E le liti sul Patto di Milano? E i conflitti sul Libro Bianco?


"Ho contestato anche duramente il Patto di Milano. Ma intanto ho saputo solo dopo alcuni mesi che Biagi ne era stato uno degli estensori. E in ogni caso anche su quell'accordo, che la Cgil non firmò, io non ho mai criticato una sola volta le persone".

Sta di fatto che nella lettera al presidente della Camera Biagi scrive che lei è uno degli avversari che lo criminalizza...


"A questo punto le date diventano essenziali. La lettera a Casini è datata 15 luglio 2001. Il patto di Milano è del settembre '99. In due anni ho polemizzato tante volte con D'Antoni, allora leader della Cisl, ma mai una sola volta ho citato il nome di Biagi, né in modo diretto né in modo indiretto. Dunque il professore, nella lettera al presidente della Camera, parla di me come uno degli avversari che lo criminalizza, senza che in quel momento vi sia stata una sola occasione, pubblica o privata, che dia sostanza ai suoi timori".

Le polemiche vere allora cominciano con il Libro Bianco. Lei polemizzò a un convegno a Torino, quando denunciò il collateralismo di chi lavorava per governo e Confindustria, e poi al congresso della Cgil, parlando di "Libro limaccioso".


"Anche in questo caso contano le date. Il Libro Bianco ci fu presentato il 3 ottobre, il convegno di Torino di cui lei parla fu successivo, e anche in quell'occasione io parlai in generale del collateralismo, e non feci mai il nome di Biagi. In quella, come in altre occasioni successive, criticai il frutto del suo lavoro, e cioè il Libro Bianco. Ma con un linguaggio e un'ottica rigorosamente sindacale, senza mai fare attacchi alle persone. Dunque non si capisce perché più di tre mesi prima il professore parlasse di me come di un suo avversario. E' noto a tutti, come poi abbiamo purtroppo scoperto, che Biagi era angosciato per le telefonate anonime che aveva ricevuto, e per la scorta che inspiegabilmente gli avevano tolto a Milano. Ma è un fatto che il professore diventa noto all'opinione pubblica con il Libro Bianco. Tuttavia inizia a sentirsi terrorizzato diversi mesi prima. Questo per me resta un fatto inspiegabile, e inquietante".
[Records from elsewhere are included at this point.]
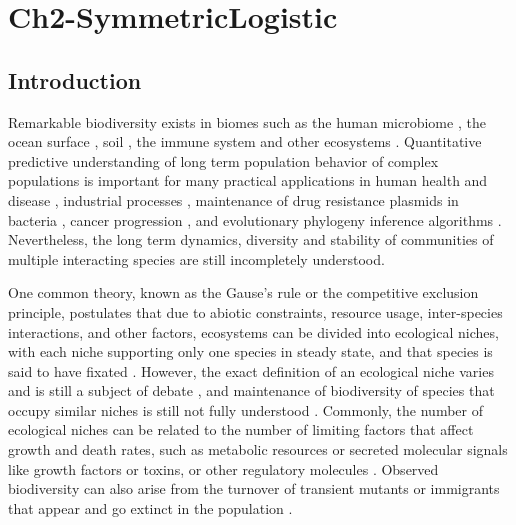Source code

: \chapter{Ch2-SymmetricLogistic}



\section{Introduction}

Remarkable biodiversity exists in biomes such as the human microbiome \cite{Korem2015,Coburn2015,Palmer2001}, the ocean surface \cite{Hutchinson1961,Cordero2016}, soil \cite{Friedman2016}, the immune system \cite{Weinstein2009,Desponds2015,Stirk2010} and other ecosystems \cite{Tilman1996,Naeem2001}. 
Quantitative predictive understanding of long term population behavior of complex populations is important for many practical applications in human health and disease \cite{Coburn2015,Palmer2001,Kinross2011}, industrial processes \cite{Wolfe2014}, maintenance of drug resistance plasmids in bacteria \cite{Gooding-townsend2015}, cancer progression \cite{Ashcroft2015}, and evolutionary phylogeny inference algorithms \cite{Rice2004,Blythe2007}. 
Nevertheless, the long term dynamics, diversity and stability of communities of multiple interacting species are still incompletely understood.

One common theory, known as the Gause's rule or the competitive exclusion principle, postulates that due to abiotic constraints, resource usage, inter-species interactions, and other factors, ecosystems can be divided into ecological niches, with each niche supporting only one species in steady state, and that species is said to have fixated \cite{Hardin1960,Mayfield2010,Kimura1968,Nadell2013}. 
However, the exact definition of an ecological niche varies and is still a subject of debate \cite{Leibold1995,Hutchinson1961,Abrams1980,Chesson2000,Adler2010,Capitan2017,Fisher2014}, and maintenance of biodiversity of species that occupy similar niches is still not fully understood \cite{May1999,Pennisi2005,Posfai2017}. 
Commonly, the number of ecological niches can be related to the number of limiting factors that affect growth and death rates, such as metabolic resources or secreted molecular signals like growth factors or toxins, or other regulatory molecules \cite{Armstrong1976,McGehee1977a,Armstrong1980,Posfai2017}. 
Observed biodiversity can also arise from the turnover of transient mutants or immigrants that appear and go extinct in the population \cite{Hubbell2001,Desai2007,Carroll2015}.

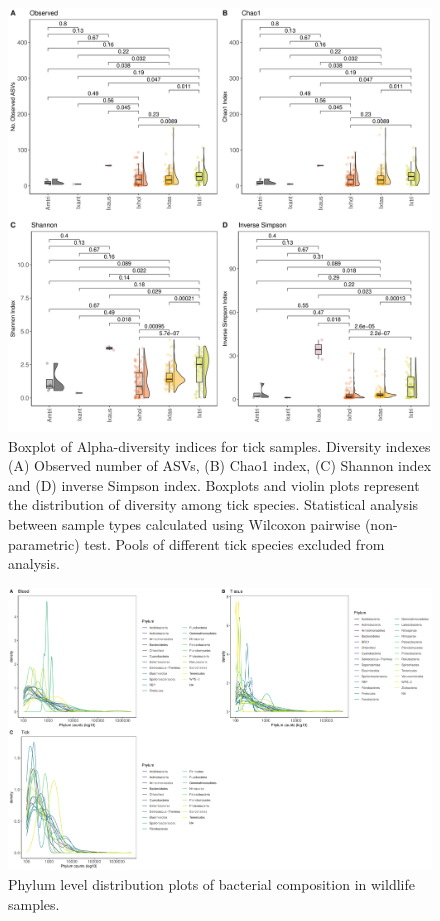 \documentclass[a4paper, nobind]{templates/ociamthesis}
\begin{document}
\begin{figure}
\includegraphics[width=0.95\linewidth]{figures/ms-figs-appendix/FigA-3.3} \caption[Alpha diversity of microbiome community for tick samples]{Boxplot of Alpha-diversity indices for tick samples. Diversity indexes (A) Observed number of ASVs, (B) Chao1 index, (C) Shannon index and (D) inverse Simpson index. Boxplots and violin plots represent the distribution of diversity among tick species. Statistical analysis between sample types calculated using Wilcoxon pairwise (non-parametric) test. Pools of different tick species excluded from analysis.}\label{fig:FA33}
\end{figure}

\newpage

\begin{figure}
\includegraphics[width=0.95\linewidth]{figures/ms-figs-appendix/FigA-3.4} \caption[Phylum level distribution plots]{Phylum level distribution plots of bacterial composition in wildlife samples.}\label{fig:FA34}
\end{figure}
\end{document}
La risposta può essere nella lettera che il professore manda a Parisi, della quale esistono due versioni. Nella prima, pubblicata da "Zero in condotta" ma misteriosamente tagliata, il professore fa un generico riferimento alle sue preoccupazioni. Nella seconda, integrale, parla esplicitamente di sue "minacce" nei suoi confronti, riportategli da "fonte attendibilissima". Come lo spiega?


"Questo è il lato più oscuro di tutta la vicenda. E su questo sono io che chiedo spiegazioni e faccio domande, alle quali qualcuno dovrà rispondere. Prima di tutto, a quel che mi risulta il floppy disk nel quale queste lettere sono contenute è agli atti, presso la Procura di Bologna. E allora, perché esistono due diverse versioni di questa lettera? Poi c'è un secondo aspetto, ancora più anomalo. Nella lettera a Casini Biagi afferma che io lo criminalizzo. Nella lettera a Parisi Biagi riferisce che qualcuno gli ha detto che io lo minaccio. Sono due cose profondamente diverse. Nel primo caso, io sarei il "mandante morale" del suo omicidio. E questo rientra nel quadro delle accuse infamanti che finora, e l'ultima volta due giorni fa alla Camera, ministri di questo governo hanno continuato a rivolgermi. Ma nel secondo caso, io ne diventerei il "mandante materiale"".

Cofferati, dove vuole arrivare?


"Io voglio sapere: chi in quei mesi disse a Biagi che io lo minacciavo? Per quale ragione gli andava raccontando che io ero l'uomo nero? E ancora: se Parisi ha ricevuto quella lettera, nella versione in cui Biagi scrive delle mie presunte minacce riferitegli da "persona attendibilissima", perché oggi ne esce anche una versione "censurata"? C'è qualcuno che vuole coprire chi strumentalizzava le paure di Biagi indirizzandole verso di me? C'è qualcuno che vuole rendere note solo le accuse nei miei confronti, contenute nella lettera a Casini, nascondendo il suggeritore di quelle accuse, nella lettera a Parisi? E comunque, visto che queste lettere sono nel fascicolo dei pm, perché i magistrati non mi convocano in Procura per interrogarmi?".

Lei non è mai stato contattato dai pm?


"Mai. Sono a disposizione, per dare tutti i chiarimenti possibili. Ma a questo punto credo che sarà qualcun altro a dover chiarire questa vicenda stranissima, e soprattutto gravissima".